# Data under study

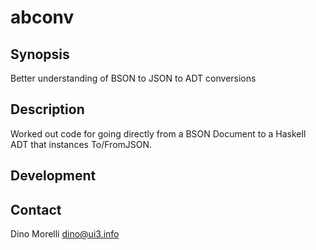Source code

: # abconv


## Synopsis

Better understanding of BSON to JSON to ADT conversions


## Description

Worked out code for going directly from a BSON Document to a Haskell ADT that
instances To/FromJSON.


## Development


## Contact

Dino Morelli <dino@ui3.info>
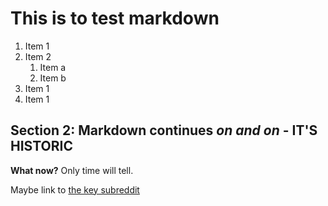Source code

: # This is to test markdown

1. Item 1
1. Item 2
    1. Item a
    1. Item b
2. Item 1
2. Item 1

## Section 2: Markdown continues *on and on* - **IT'S HISTORIC**

**What now?**
Only time will tell.

Maybe link to [the key subreddit](http://reddit.com/r/radiohead)

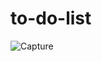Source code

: # to-do-list

![Capture](https://user-images.githubusercontent.com/127117869/227644166-31d10d30-bfe2-4bde-a4c0-4dd032861d9e.PNG)

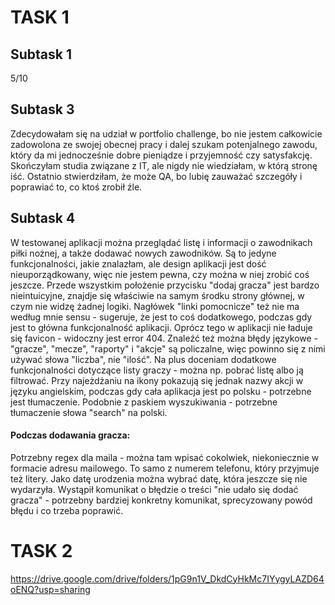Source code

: <h1>TASK 1</h1>

<h2>Subtask 1</h2>
5/10

<h2>Subtask 3</h2>
Zdecydowałam się na udział w portfolio challenge, bo nie jestem całkowicie zadowolona ze swojej obecnej pracy i dalej szukam potenjalnego zawodu, który da mi jednocześnie dobre pieniądze i przyjemność czy satysfakcję. Skończyłam studia związane z IT, ale nigdy nie wiedziałam, w którą stronę iść. Ostatnio stwierdziłam, że może QA, bo lubię zauważać szczegóły i poprawiać to, co ktoś zrobił źle.

<h2>Subtask 4</h2>
W testowanej aplikacji można przeglądać listę i informacji o zawodnikach piłki nożnej, a także dodawać nowych zawodników. Są to jedyne funkcjonalności, jakie znalazłam, ale design aplikacji jest dość nieuporządkowany, więc nie jestem pewna, czy można w niej zrobić coś jeszcze. Przede wszystkim położenie przycisku "dodaj gracza" jest bardzo nieintuicyjne, znajdje się właściwie na samym środku strony głównej, w czym nie widzę żadnej logiki.
Nagłówek "linki pomocnicze" też nie ma według mnie sensu - sugeruje, że jest to coś dodatkowego, podczas gdy jest to główna funkcjonalność aplikacji.
Oprócz tego w aplikacji nie ładuje się favicon - widoczny jest error 404.
Znaleźć też można błędy językowe - "gracze", "mecze", "raporty" i "akcje" są policzalne, więc powinno się z nimi używać słowa "liczba", nie "ilość".
Na plus doceniam dodatkowe funkcjonalności dotyczące listy graczy - można np. pobrać listę albo ją filtrować. Przy najeżdżaniu na ikony pokazują się jednak nazwy akcji w języku angielskim, podczas gdy cała aplikacja jest po polsku - potrzebne jest tłumaczenie. Podobnie z paskiem wyszukiwania - potrzebne tłumaczenie słowa "search" na polski.
<h4>Podczas dodawania gracza:</h4>
Potrzebny regex dla maila - można tam wpisać cokolwiek, niekoniecznie w formacie adresu mailowego.
To samo z numerem telefonu, który przyjmuje też litery.
Jako datę urodzenia można wybrać datę, która jeszcze się nie wydarzyła.
Wystąpił komunikat o błędzie o treści "nie udało się dodać gracza" - potrzebny bardziej konkretny komunikat, sprecyzowany powód błędu i co trzeba poprawić.

<h1>TASK 2</h1>

<https://drive.google.com/drive/folders/1pG9n1V_DkdCyHkMc7IYygyLAZD64oENQ?usp=sharing>
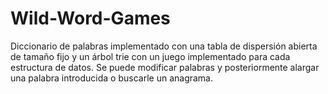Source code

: # Wild-Word-Games
Diccionario de palabras implementado con una tabla de dispersión abierta de tamaño fijo y un árbol trie con un juego implementado para cada estructura de datos. Se puede modificar palabras y posteriormente alargar una palabra introducida o buscarle un anagrama.
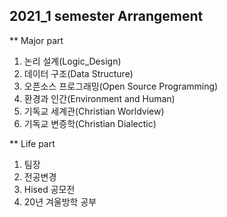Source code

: ## 2021_1 semester Arrangement

** Major part
1. 논리 설계(Logic_Design)
2. 데이터 구조(Data Structure)
3. 오픈소스 프로그래밍(Open Source Programming)
4. 환경과 인간(Environment and Human)
5. 기독교 세계관(Christian Worldview)
6. 기독교 변증학(Christian Dialectic)

** Life part
1. 팀장
2. 전공변경
3. Hised 공모전
4. 20년 겨울방학 공부
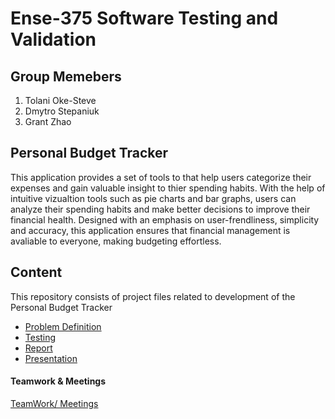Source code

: # Ense-375 Software Testing and Validation 

## Group Memebers
1. Tolani Oke-Steve
2. Dmytro Stepaniuk
3. Grant Zhao

## Personal Budget Tracker
This application provides a set of tools to that help users categorize their expenses and gain valuable insight to thier spending habits. With the help of intuitive vizualtion tools such as pie charts and bar graphs, users can analyze their spending habits and make better decisions to improve their financial health. Designed with an emphasis on user-frendliness, simplicity and accuracy, this application ensures that financial management is avaliable to everyone, making budgeting effortless.

## Content
This repository consists of project files related to development of the Personal Budget Tracker
- [Problem Definition](https://github.com/Ense-375/Ense-375/blob/main/Report.md#problem-definition)
- [Testing](https://github.com/Ense-375/Ense-375/blob/main/TESTING.md)
- [Report](https://github.com/Ense-375/Ense-375/blob/main/Report.md)
- [Presentation]()

#### Teamwork & Meetings
[TeamWork/ Meetings](https://github.com/Ense-375/Ense-375/tree/main/Documents/Teamwork)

# Exercise goal
Print every entry above again, exactly as written. Leave the images out.

# Finished task
Source code

: # abconv


## Synopsis

Better understanding of BSON to JSON to ADT conversions


## Description

Worked out code for going directly from a BSON Document to a Haskell ADT that
instances To/FromJSON.


## Development


## Contact

Dino Morelli <dino@ui3.info>
Source code

: # This is to test markdown

1. Item 1
1. Item 2
    1. Item a
    1. Item b
2. Item 1
2. Item 1

## Section 2: Markdown continues *on and on* - **IT'S HISTORIC**

**What now?**
Only time will tell.

Maybe link to [the key subreddit](http://reddit.com/r/radiohead)

Source code

: # to-do-list

![Capture](https://user-images.githubusercontent.com/127117869/227644166-31d10d30-bfe2-4bde-a4c0-4dd032861d9e.PNG)

Source code

: <h1>TASK 1</h1>

<h2>Subtask 1</h2>
5/10

<h2>Subtask 3</h2>
Zdecydowałam się na udział w portfolio challenge, bo nie jestem całkowicie zadowolona ze swojej obecnej pracy i dalej szukam potenjalnego zawodu, który da mi jednocześnie dobre pieniądze i przyjemność czy satysfakcję. Skończyłam studia związane z IT, ale nigdy nie wiedziałam, w którą stronę iść. Ostatnio stwierdziłam, że może QA, bo lubię zauważać szczegóły i poprawiać to, co ktoś zrobił źle.

<h2>Subtask 4</h2>
W testowanej aplikacji można przeglądać listę i informacji o zawodnikach piłki nożnej, a także dodawać nowych zawodników. Są to jedyne funkcjonalności, jakie znalazłam, ale design aplikacji jest dość nieuporządkowany, więc nie jestem pewna, czy można w niej zrobić coś jeszcze. Przede wszystkim położenie przycisku "dodaj gracza" jest bardzo nieintuicyjne, znajdje się właściwie na samym środku strony głównej, w czym nie widzę żadnej logiki.
Nagłówek "linki pomocnicze" też nie ma według mnie sensu - sugeruje, że jest to coś dodatkowego, podczas gdy jest to główna funkcjonalność aplikacji.
Oprócz tego w aplikacji nie ładuje się favicon - widoczny jest error 404.
Znaleźć też można błędy językowe - "gracze", "mecze", "raporty" i "akcje" są policzalne, więc powinno się z nimi używać słowa "liczba", nie "ilość".
Na plus doceniam dodatkowe funkcjonalności dotyczące listy graczy - można np. pobrać listę albo ją filtrować. Przy najeżdżaniu na ikony pokazują się jednak nazwy akcji w języku angielskim, podczas gdy cała aplikacja jest po polsku - potrzebne jest tłumaczenie. Podobnie z paskiem wyszukiwania - potrzebne tłumaczenie słowa "search" na polski.
<h4>Podczas dodawania gracza:</h4>
Potrzebny regex dla maila - można tam wpisać cokolwiek, niekoniecznie w formacie adresu mailowego.
To samo z numerem telefonu, który przyjmuje też litery.
Jako datę urodzenia można wybrać datę, która jeszcze się nie wydarzyła.
Wystąpił komunikat o błędzie o treści "nie udało się dodać gracza" - potrzebny bardziej konkretny komunikat, sprecyzowany powód błędu i co trzeba poprawić.

<h1>TASK 2</h1>

<https://drive.google.com/drive/folders/1pG9n1V_DkdCyHkMc7IYygyLAZD64oENQ?usp=sharing>
Source code

: # Wild-Word-Games
Diccionario de palabras implementado con una tabla de dispersión abierta de tamaño fijo y un árbol trie con un juego implementado para cada estructura de datos. Se puede modificar palabras y posteriormente alargar una palabra introducida o buscarle un anagrama.
Source code

: ## 2021_1 semester Arrangement

** Major part
1. 논리 설계(Logic_Design)
2. 데이터 구조(Data Structure)
3. 오픈소스 프로그래밍(Open Source Programming)
4. 환경과 인간(Environment and Human)
5. 기독교 세계관(Christian Worldview)
6. 기독교 변증학(Christian Dialectic)

** Life part
1. 팀장
2. 전공변경
3. Hised 공모전
4. 20년 겨울방학 공부
Source code

: # Ense-375 Software Testing and Validation 

## Group Memebers
1. Tolani Oke-Steve
2. Dmytro Stepaniuk
3. Grant Zhao

## Personal Budget Tracker
This application provides a set of tools to that help users categorize their expenses and gain valuable insight to thier spending habits. With the help of intuitive vizualtion tools such as pie charts and bar graphs, users can analyze their spending habits and make better decisions to improve their financial health. Designed with an emphasis on user-frendliness, simplicity and accuracy, this application ensures that financial management is avaliable to everyone, making budgeting effortless.

## Content
This repository consists of project files related to development of the Personal Budget Tracker
- [Problem Definition](https://github.com/Ense-375/Ense-375/blob/main/Report.md#problem-definition)
- [Testing](https://github.com/Ense-375/Ense-375/blob/main/TESTING.md)
- [Report](https://github.com/Ense-375/Ense-375/blob/main/Report.md)
- [Presentation]()

#### Teamwork & Meetings
[TeamWork/ Meetings](https://github.com/Ense-375/Ense-375/tree/main/Documents/Teamwork)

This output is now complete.